Cusick School District serves a rich and diverse group of communities in the Northeast corner of Washington state, including students from the nearby Kalispel Indian Reservation and the towns of Cusick and Usk. The district has a long history of building relationships to meet the needs of its students. For example, Cusick is especially proud of its close collaboration with the Kalispel Tribe to develop a half-day Salish immersion program, now in its third year, as well as the CAMAS afterschool programs.
This enthusiasm for collaboration is just one strength Cusick brought to NW RISE. Like other districts, Cusick initially administered the student engagement survey to students in classrooms involved in NW RISE collaborative projects. Participating teachers met regularly to analyze results and deepen their understanding of classroom successes and challenges related to instruction. In 2017, when NW RISE schools started using the survey districtwide, one challenge stood out immediately: chronic absenteeism.
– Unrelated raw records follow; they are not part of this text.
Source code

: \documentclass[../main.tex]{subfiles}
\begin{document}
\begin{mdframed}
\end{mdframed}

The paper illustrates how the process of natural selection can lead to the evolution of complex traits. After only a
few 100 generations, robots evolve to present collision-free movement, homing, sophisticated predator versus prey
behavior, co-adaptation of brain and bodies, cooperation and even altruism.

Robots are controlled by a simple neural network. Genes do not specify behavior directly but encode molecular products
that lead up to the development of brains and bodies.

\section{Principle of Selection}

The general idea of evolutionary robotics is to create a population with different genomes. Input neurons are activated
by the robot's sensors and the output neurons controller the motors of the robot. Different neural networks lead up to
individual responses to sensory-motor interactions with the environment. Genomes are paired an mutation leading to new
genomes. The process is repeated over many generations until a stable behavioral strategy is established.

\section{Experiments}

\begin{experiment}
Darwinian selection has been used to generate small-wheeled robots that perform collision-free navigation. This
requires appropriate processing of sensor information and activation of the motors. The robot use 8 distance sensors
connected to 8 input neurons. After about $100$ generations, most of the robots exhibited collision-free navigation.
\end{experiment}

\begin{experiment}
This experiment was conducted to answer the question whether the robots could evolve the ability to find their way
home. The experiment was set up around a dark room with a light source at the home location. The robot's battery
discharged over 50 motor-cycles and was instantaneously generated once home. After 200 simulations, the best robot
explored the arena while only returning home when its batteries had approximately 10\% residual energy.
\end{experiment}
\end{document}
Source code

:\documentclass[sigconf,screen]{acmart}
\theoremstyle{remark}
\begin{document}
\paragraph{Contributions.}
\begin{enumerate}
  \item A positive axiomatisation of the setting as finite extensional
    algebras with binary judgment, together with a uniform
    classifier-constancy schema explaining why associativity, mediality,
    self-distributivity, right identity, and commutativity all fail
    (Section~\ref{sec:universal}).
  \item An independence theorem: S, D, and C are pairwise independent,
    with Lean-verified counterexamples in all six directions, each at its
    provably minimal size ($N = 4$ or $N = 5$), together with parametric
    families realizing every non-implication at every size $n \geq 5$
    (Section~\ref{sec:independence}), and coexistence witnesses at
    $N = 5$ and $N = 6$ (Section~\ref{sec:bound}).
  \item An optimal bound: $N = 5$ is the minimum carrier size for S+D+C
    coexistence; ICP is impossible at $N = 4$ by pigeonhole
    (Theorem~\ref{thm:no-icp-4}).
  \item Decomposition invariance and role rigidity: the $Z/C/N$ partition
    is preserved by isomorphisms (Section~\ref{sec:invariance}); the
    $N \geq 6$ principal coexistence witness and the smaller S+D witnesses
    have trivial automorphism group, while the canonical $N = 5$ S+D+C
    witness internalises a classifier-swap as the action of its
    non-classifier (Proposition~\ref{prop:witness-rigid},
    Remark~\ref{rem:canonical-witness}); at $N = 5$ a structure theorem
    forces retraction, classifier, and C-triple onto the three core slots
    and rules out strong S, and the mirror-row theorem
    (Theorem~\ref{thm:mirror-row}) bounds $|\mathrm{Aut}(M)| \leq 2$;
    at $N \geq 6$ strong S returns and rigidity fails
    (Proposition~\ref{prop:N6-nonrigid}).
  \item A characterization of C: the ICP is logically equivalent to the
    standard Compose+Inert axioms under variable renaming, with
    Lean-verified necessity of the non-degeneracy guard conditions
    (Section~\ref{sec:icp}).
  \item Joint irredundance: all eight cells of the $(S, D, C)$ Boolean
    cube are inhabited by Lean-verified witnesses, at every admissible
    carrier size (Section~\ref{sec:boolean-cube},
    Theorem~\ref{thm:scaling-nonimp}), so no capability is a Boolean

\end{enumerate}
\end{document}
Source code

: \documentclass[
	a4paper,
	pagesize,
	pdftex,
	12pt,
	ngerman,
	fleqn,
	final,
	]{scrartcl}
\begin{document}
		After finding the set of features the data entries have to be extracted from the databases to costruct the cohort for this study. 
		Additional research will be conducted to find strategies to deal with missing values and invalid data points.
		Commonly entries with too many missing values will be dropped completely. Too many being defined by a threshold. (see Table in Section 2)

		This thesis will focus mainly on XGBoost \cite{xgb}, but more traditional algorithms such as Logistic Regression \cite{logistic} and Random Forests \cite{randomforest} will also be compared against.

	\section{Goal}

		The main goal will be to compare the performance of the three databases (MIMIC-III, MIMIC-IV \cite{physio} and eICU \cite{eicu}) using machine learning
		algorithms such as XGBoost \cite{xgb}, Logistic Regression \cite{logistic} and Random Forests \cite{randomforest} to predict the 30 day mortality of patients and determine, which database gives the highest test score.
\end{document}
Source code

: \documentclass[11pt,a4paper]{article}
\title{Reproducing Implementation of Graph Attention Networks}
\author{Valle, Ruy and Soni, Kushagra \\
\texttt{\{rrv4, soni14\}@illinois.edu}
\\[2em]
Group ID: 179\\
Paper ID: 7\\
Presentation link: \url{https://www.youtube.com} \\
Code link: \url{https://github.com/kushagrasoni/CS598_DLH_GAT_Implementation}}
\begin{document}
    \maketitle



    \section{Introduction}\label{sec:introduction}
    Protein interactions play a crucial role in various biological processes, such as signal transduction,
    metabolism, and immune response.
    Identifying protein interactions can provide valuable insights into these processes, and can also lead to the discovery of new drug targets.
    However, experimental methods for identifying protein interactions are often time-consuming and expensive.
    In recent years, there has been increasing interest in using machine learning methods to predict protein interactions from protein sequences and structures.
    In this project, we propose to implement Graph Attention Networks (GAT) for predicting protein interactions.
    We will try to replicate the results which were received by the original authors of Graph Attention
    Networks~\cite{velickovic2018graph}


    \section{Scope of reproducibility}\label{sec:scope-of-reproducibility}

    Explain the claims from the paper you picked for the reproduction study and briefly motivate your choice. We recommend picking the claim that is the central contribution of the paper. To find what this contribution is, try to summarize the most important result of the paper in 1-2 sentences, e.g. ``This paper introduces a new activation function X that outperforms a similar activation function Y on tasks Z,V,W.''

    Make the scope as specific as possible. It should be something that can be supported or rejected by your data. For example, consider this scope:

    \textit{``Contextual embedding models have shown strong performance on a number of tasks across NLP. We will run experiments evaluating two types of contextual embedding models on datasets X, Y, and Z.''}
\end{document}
“With only 150 days in our school year, having 35 percent of students missing 18 or more classes a year was very troubling,” says special services director and NW RISE team member Cynthia Johnston.
The NW RISE engagement survey highlighted a gap the district felt it had yet to address successfully. “We already had access to discipline, student achievement, and attendance data,” says Johnston, “but we knew we needed to do something to build engagement and address the social-emotional learning needs of our students.”
Along with other NW RISE schools, Cusick reflected on how the district might overcome this challenge. Teachers recognized that the stress of working to increase student achievement had reduced the number of fun and engaging activities for students. The teachers decided this was an opportunity, and they got to work developing a series of authentic cross-content activities to improve the school climate and build student engagement. They reached out to community members and started working creatively.
One popular new tradition is the middle school outdoor field trip, now in its third year. This fall, science, math, English, and art teachers collaborated with the U.S. Forest Service and the Kalispell Tribe to engage students in academic, cultural, and recreational learning activities at Indian Creek. Students engaged in tree-climbing, archery, and lessons on how to recognize tree and fish
varieties. Selected high school students were there to help the trip go smoothly, and the field trip culminated in a final project in which students created a journal, designing their own covers and reflecting on the day and what they learned.
Another new engagement activity is Cusick’s biannual “writing day.” Middle and high school students spend the school day researching, discussing, and writing about a real-world topic such as the oil pipeline protests in North Dakota, in which some Cusick families participated. The writing day is one of the few times students can spend such a sustained amount of time on a single project that is focused on strengthening a specific skill, explains Johnston. “It also turns out to be one of the best things we’ve done to increase English language arts test scores. Not only is it fun, but it gives students focused practice with the format of the state’s writing test.”
Another new activity is the community interview project. Middle and high school students develop and ask powerful questions of respected community senior citizens and/or elders focused on a specific theme, such as changes in Pend Oreille County over the last 75 years. Organized by Cusick’s history and English teachers, the project is a massive undertaking. Students must practice their interview techniques, then tape, transcribe, and write up the results. As a thank you, they give back the final project to their interviewees and celebrate their new learning.
Not all engagement activities are academic. At the end of this semester, students will participate in a half-day fair of teacher-led activities from line dancing to making apple sauce, that are designed to reinforce their sense of belonging at the school. The focus on student engagement is already having an impact—a recent student survey showed rising levels of engagement, and staff and community members speak of a renewed energy that has spread across the district. A community that has long understood the power of collaboration and relationships is learning new ways to bring that directly into its schools.